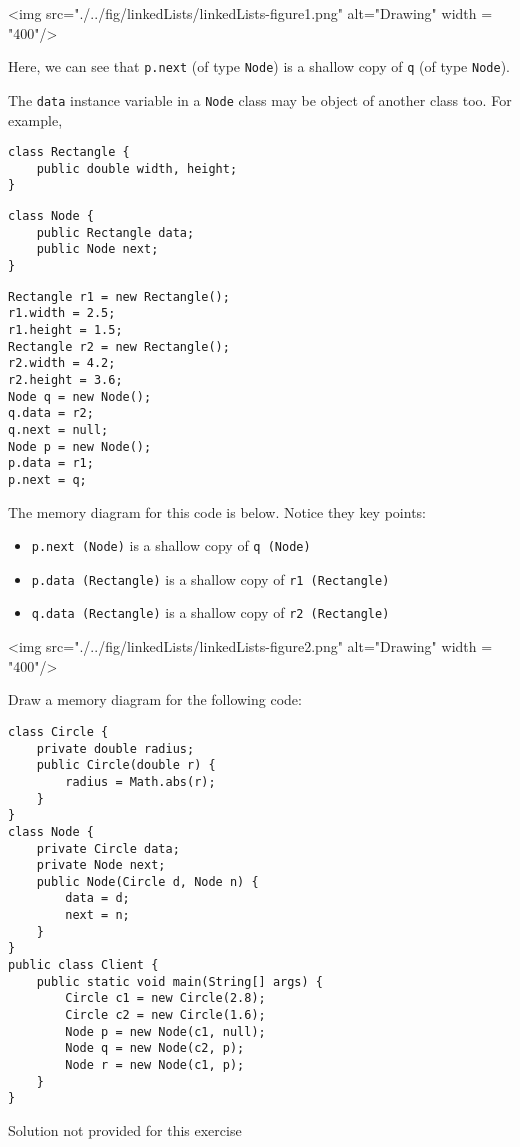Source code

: \begin{center}
<img src="./../fig/linkedLists/linkedLists-figure1.png" alt="Drawing" width = "400"/>
\end{center}

Here, we can see that \texttt{p.next} (of type \texttt{Node}) is a shallow copy of \texttt{q} (of type \texttt{Node}).

The \texttt{data} instance variable in a \texttt{Node} class may be object of another class too. For example,

\begin{lstlisting}
class Rectangle {
	public double width, height;
}  
\end{lstlisting}

\begin{lstlisting}
class Node {
	public Rectangle data;
	public Node next;
}
\end{lstlisting}

\begin{lstlisting}
Rectangle r1 = new Rectangle();
r1.width = 2.5;
r1.height = 1.5;
Rectangle r2 = new Rectangle();
r2.width = 4.2;
r2.height = 3.6;
Node q = new Node();
q.data = r2;
q.next = null;
Node p = new Node();
p.data = r1;
p.next = q;
\end{lstlisting}

The memory diagram for this code is below. Notice they key points:

\begin{itemize}
\item \texttt{p.next (Node)} is a shallow copy of \texttt{q (Node)}
\item \texttt{p.data (Rectangle)} is a shallow copy of \texttt{r1 (Rectangle)}
\item \texttt{q.data (Rectangle)} is a shallow copy of \texttt{r2 (Rectangle)}
\end{itemize}

\begin{center}
<img src="./../fig/linkedLists/linkedLists-figure2.png" alt="Drawing" width = "400"/>
\end{center}

\begin{exercise}[5]
Draw a memory diagram for the following code:

\begin{lstlisting}[basicstyle=\small]
class Circle {
	private double radius;
	public Circle(double r) { 
		radius = Math.abs(r); 
	}
}
class Node {
	private Circle data;
	private Node next;
	public Node(Circle d, Node n) { 
		data = d; 
		next = n; 
	}
}
public class Client {
	public static void main(String[] args) {
		Circle c1 = new Circle(2.8);
		Circle c2 = new Circle(1.6);
		Node p = new Node(c1, null);
		Node q = new Node(c2, p);
		Node r = new Node(c1, p);
	}
}
\end{lstlisting}	
\end{exercise}
\begin{answer}
Solution not provided for this exercise	
\end{answer}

::::::::::

**THE TASK**
Everything in the data except the pictures must appear in your answer unchanged.

**TASK SOLUTION**
Source code

: \begin{center}
<img src="./../fig/linkedLists/linkedLists-figure1.png" alt="Drawing" width = "400"/>
\end{center}

Here, we can see that \texttt{p.next} (of type \texttt{Node}) is a shallow copy of \texttt{q} (of type \texttt{Node}).

The \texttt{data} instance variable in a \texttt{Node} class may be object of another class too. For example,

\begin{lstlisting}
class Rectangle {
	public double width, height;
}  
\end{lstlisting}

\begin{lstlisting}
class Node {
	public Rectangle data;
	public Node next;
}
\end{lstlisting}

\begin{lstlisting}
Rectangle r1 = new Rectangle();
r1.width = 2.5;
r1.height = 1.5;
Rectangle r2 = new Rectangle();
r2.width = 4.2;
r2.height = 3.6;
Node q = new Node();
q.data = r2;
q.next = null;
Node p = new Node();
p.data = r1;
p.next = q;
\end{lstlisting}

The memory diagram for this code is below. Notice they key points:

\begin{itemize}
\item \texttt{p.next (Node)} is a shallow copy of \texttt{q (Node)}
\item \texttt{p.data (Rectangle)} is a shallow copy of \texttt{r1 (Rectangle)}
\item \texttt{q.data (Rectangle)} is a shallow copy of \texttt{r2 (Rectangle)}
\end{itemize}

\begin{center}
<img src="./../fig/linkedLists/linkedLists-figure2.png" alt="Drawing" width = "400"/>
\end{center}

\begin{exercise}[5]
Draw a memory diagram for the following code:

\begin{lstlisting}[basicstyle=\small]
class Circle {
	private double radius;
	public Circle(double r) { 
		radius = Math.abs(r); 
	}
}
class Node {
	private Circle data;
	private Node next;
	public Node(Circle d, Node n) { 
		data = d; 
		next = n; 
	}
}
public class Client {
	public static void main(String[] args) {
		Circle c1 = new Circle(2.8);
		Circle c2 = new Circle(1.6);
		Node p = new Node(c1, null);
		Node q = new Node(c2, p);
		Node r = new Node(c1, p);
	}
}
\end{lstlisting}	
\end{exercise}
\begin{answer}
Solution not provided for this exercise	
\end{answer}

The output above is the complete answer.